EXERCISE DIRECTIONS
Within the records below, reproduce without change the lines from the line that has "## Technical Experience" through the line that has "- Full-stack React web application to manage providers", and only those.

PROVIDED INFORMATION
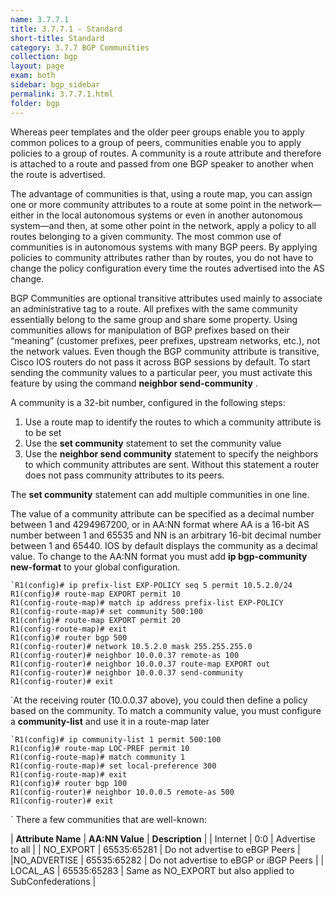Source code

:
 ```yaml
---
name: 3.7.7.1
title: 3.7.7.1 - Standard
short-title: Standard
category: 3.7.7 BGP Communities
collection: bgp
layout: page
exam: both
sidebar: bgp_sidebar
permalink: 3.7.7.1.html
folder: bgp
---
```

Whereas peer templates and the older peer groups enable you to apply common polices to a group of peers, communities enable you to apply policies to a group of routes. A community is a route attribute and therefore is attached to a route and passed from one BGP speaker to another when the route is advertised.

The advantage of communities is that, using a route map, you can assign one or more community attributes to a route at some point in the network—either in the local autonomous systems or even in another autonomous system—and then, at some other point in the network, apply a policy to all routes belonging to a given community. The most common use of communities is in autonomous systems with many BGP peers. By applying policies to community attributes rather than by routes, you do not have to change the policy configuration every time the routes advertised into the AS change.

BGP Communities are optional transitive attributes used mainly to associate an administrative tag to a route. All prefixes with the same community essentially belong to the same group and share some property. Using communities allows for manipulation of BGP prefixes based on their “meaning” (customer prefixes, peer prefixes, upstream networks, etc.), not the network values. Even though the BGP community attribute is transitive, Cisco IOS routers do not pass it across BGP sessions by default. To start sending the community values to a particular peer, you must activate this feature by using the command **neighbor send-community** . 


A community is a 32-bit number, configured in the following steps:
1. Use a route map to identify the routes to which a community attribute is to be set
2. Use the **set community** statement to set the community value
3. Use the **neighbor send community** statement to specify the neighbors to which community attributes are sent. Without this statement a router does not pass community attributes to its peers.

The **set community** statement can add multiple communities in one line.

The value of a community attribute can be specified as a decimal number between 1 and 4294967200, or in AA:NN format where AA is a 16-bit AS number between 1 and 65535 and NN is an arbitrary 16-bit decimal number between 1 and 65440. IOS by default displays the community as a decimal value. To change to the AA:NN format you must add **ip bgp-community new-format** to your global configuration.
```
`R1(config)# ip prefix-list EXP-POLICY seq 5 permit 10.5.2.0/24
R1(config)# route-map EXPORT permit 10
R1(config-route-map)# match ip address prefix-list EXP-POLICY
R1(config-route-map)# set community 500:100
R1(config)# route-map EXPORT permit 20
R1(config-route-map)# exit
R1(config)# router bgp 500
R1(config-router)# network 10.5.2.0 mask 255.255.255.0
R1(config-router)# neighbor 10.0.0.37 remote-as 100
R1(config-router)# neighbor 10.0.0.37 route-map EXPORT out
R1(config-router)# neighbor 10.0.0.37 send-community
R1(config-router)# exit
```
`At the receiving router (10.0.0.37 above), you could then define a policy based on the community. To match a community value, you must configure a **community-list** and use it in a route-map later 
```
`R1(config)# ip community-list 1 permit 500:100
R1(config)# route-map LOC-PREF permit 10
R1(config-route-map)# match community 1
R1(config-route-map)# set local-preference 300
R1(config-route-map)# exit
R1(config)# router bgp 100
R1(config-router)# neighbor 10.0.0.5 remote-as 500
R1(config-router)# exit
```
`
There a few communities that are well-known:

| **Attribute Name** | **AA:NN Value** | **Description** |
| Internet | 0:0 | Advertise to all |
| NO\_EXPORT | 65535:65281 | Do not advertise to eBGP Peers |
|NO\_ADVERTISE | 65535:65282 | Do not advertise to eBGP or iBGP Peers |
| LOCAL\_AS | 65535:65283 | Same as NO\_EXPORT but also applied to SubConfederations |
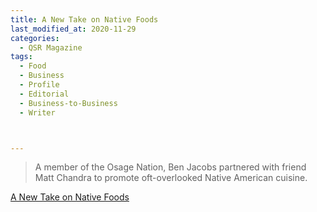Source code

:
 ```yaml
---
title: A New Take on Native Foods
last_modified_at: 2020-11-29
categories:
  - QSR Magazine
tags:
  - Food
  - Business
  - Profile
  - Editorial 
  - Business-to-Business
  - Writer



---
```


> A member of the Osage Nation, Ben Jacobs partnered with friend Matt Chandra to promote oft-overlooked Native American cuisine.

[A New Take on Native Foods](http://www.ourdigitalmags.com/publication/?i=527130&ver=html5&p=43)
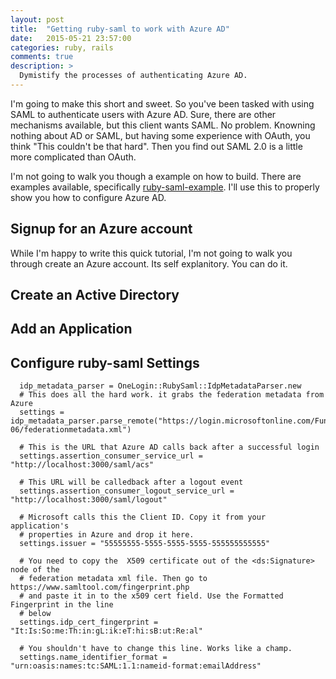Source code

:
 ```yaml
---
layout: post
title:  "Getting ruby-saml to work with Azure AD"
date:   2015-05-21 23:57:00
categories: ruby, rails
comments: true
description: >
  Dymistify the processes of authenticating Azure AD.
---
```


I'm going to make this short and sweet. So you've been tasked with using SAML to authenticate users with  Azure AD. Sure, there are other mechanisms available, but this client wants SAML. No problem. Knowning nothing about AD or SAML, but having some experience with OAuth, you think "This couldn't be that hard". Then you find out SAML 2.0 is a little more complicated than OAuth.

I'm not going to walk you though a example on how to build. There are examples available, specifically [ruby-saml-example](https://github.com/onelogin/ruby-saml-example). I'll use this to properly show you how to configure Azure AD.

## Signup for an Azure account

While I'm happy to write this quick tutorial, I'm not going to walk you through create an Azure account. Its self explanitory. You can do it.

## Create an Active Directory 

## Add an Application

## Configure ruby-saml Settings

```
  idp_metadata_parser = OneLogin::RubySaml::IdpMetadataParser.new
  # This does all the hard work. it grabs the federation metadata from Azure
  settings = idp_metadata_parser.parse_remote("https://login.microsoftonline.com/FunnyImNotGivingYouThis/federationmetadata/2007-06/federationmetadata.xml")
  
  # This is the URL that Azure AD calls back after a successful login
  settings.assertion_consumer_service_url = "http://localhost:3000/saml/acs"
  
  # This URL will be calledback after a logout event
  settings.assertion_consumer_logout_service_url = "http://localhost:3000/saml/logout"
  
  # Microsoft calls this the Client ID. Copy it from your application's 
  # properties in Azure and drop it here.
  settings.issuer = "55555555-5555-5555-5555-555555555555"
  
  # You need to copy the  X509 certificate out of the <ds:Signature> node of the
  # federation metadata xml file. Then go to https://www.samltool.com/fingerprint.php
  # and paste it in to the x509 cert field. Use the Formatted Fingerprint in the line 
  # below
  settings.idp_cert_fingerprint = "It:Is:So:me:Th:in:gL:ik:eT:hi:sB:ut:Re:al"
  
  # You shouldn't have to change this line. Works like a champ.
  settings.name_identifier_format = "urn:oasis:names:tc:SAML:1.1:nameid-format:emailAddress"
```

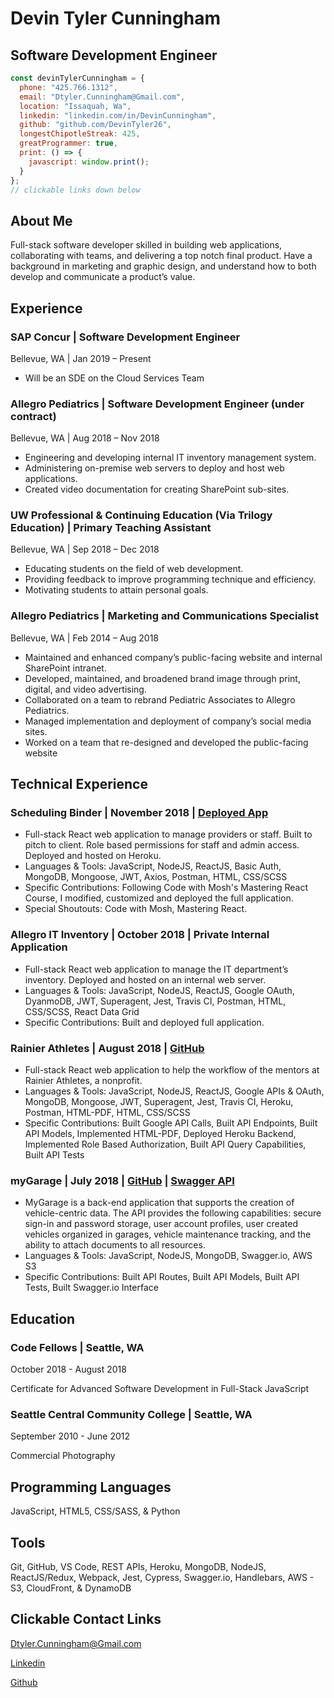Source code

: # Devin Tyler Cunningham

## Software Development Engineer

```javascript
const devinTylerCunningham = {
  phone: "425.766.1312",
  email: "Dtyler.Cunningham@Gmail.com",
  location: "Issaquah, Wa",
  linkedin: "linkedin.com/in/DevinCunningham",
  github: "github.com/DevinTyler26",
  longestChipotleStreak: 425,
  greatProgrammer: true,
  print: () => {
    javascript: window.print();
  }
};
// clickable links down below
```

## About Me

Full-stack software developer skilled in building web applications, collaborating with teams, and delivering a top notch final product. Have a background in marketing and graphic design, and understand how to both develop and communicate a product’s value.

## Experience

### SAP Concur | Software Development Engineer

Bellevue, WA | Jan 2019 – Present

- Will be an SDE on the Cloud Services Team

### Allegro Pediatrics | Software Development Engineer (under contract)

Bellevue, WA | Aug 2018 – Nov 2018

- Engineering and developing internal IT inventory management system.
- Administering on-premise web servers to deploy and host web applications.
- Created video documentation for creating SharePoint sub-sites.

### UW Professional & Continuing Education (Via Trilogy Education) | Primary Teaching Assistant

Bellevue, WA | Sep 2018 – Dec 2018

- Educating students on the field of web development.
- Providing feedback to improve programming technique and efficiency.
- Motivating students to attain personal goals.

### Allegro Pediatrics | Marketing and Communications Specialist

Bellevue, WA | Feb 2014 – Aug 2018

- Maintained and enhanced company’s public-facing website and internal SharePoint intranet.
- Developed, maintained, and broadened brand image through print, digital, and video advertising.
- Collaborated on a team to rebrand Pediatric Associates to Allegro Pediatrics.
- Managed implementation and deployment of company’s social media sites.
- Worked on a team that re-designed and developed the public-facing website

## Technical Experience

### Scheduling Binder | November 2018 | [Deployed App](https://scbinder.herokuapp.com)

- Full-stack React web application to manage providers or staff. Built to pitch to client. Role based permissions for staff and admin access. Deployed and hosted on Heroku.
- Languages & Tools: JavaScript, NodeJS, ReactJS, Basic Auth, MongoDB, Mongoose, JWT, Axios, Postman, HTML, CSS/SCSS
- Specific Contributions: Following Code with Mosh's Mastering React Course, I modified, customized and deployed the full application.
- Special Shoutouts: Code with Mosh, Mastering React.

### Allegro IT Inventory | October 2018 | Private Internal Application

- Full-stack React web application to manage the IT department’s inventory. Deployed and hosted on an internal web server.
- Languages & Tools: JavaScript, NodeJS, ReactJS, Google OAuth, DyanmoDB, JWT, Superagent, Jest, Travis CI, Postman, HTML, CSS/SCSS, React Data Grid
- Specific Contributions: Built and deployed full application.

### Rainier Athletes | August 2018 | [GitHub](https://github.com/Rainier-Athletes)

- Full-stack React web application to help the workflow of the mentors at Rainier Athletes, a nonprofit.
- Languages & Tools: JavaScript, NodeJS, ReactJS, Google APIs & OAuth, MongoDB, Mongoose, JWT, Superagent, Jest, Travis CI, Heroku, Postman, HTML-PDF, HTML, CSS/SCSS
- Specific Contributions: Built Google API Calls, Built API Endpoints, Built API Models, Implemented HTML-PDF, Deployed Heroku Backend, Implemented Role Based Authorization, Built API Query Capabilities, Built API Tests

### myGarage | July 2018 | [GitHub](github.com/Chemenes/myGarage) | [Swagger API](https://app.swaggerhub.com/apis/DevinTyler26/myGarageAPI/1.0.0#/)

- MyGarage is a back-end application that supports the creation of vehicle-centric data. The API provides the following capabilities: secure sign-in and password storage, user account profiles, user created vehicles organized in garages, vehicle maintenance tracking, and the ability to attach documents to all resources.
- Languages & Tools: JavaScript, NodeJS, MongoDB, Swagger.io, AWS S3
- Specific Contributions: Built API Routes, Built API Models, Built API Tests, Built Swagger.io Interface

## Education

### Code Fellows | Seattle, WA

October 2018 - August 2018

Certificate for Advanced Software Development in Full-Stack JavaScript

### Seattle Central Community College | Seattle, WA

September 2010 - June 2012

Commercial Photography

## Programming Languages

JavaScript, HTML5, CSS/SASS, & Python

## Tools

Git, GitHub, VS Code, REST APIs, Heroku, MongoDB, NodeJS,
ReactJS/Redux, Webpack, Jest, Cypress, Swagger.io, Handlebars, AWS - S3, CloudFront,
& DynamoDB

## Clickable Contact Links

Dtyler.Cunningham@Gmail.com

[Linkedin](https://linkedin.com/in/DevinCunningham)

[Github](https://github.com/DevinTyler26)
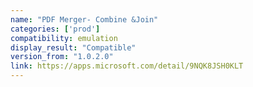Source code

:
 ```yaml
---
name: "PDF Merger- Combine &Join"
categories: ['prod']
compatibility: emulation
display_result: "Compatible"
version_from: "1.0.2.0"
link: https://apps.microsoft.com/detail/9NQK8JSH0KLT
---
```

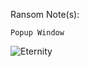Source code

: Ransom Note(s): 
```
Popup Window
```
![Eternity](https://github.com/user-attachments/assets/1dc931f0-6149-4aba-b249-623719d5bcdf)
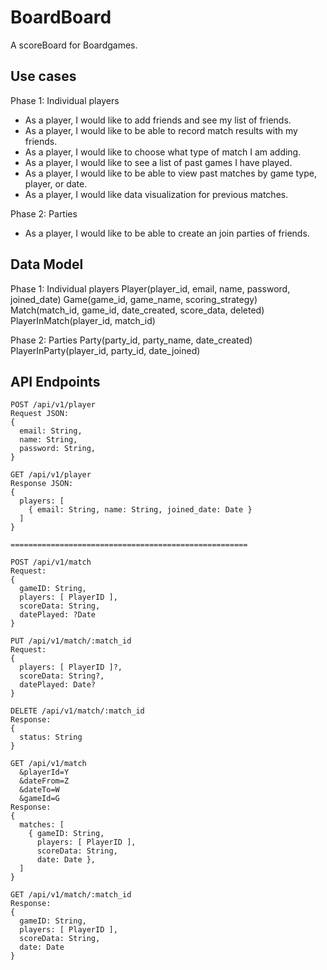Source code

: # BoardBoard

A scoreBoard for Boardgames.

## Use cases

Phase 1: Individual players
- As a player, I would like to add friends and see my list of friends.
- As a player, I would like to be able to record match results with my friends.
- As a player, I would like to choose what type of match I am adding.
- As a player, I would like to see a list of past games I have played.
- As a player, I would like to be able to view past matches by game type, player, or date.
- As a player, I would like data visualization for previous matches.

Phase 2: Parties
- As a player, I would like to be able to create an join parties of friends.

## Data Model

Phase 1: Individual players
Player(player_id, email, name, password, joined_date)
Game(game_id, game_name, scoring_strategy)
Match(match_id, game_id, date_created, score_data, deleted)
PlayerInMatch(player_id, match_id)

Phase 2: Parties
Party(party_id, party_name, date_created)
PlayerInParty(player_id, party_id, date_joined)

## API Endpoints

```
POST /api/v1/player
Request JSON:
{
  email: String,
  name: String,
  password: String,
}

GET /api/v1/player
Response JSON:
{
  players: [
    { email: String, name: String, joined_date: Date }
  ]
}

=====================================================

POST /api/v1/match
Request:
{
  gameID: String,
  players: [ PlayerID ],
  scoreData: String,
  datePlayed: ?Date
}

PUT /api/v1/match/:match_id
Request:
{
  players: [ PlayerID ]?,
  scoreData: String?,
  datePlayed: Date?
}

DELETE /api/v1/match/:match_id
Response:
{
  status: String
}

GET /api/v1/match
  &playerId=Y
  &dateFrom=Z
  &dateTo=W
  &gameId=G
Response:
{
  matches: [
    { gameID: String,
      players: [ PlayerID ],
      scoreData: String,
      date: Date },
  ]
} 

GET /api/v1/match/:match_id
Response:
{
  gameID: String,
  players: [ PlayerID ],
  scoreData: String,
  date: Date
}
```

OUTPUT BELOW
## Technical Experience

### Scheduling Binder | November 2018 | [Deployed App](https://scbinder.herokuapp.com)

- Full-stack React web application to manage providers or staff. Built to pitch to client. Role based permissions for staff and admin access. Deployed and hosted on Heroku.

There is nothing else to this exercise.